## Task instructions
Report back each line of the data that contains the word "acessar".

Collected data
== Segment start ==

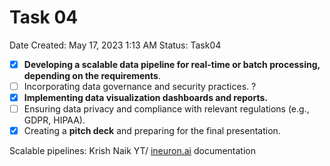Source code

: # Task 04

Date Created: May 17, 2023 1:13 AM
Status: Task04

- [x]  **Developing a scalable data pipeline for real-time or batch processing, depending on the requirements**.
- [ ]  Incorporating data governance and security practices. ?
- [x]  **Implementing data visualization dashboards and reports.**
- [ ]  Ensuring data privacy and compliance with relevant regulations (e.g., GDPR, HIPAA).
- [x]  Creating a **pitch deck** and preparing for the final presentation.

Scalable pipelines: Krish Naik YT/ [ineuron.ai](http://ineuron.ai) documentation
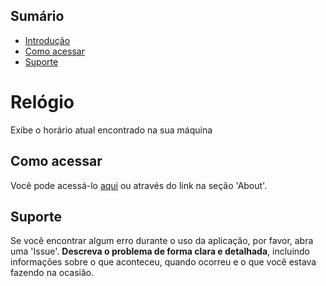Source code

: ## Sumário

- [Introdução](#introdução)
- [Como acessar](#como-acessar)
- [Suporte](#suporte)

**<h1 id="introdução">Relógio</h1>**

Exibe o horário atual encontrado na sua máquina

<h2 id="como-acessar">Como acessar</h2>

Você pode acessá-lo [aqui](https://clock-gal.netlify.app/) ou através do link na seção 'About'.

<h2 id="suporte">Suporte</h2>

Se você encontrar algum erro durante o uso da aplicação, por favor, abra uma 'Issue'. **Descreva o problema de forma clara e detalhada**, incluindo informações sobre o que aconteceu, quando ocorreu e o que você estava fazendo na ocasião.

== Segment end ==

## Result
- [Como acessar](#como-acessar)
<h2 id="como-acessar">Como acessar</h2>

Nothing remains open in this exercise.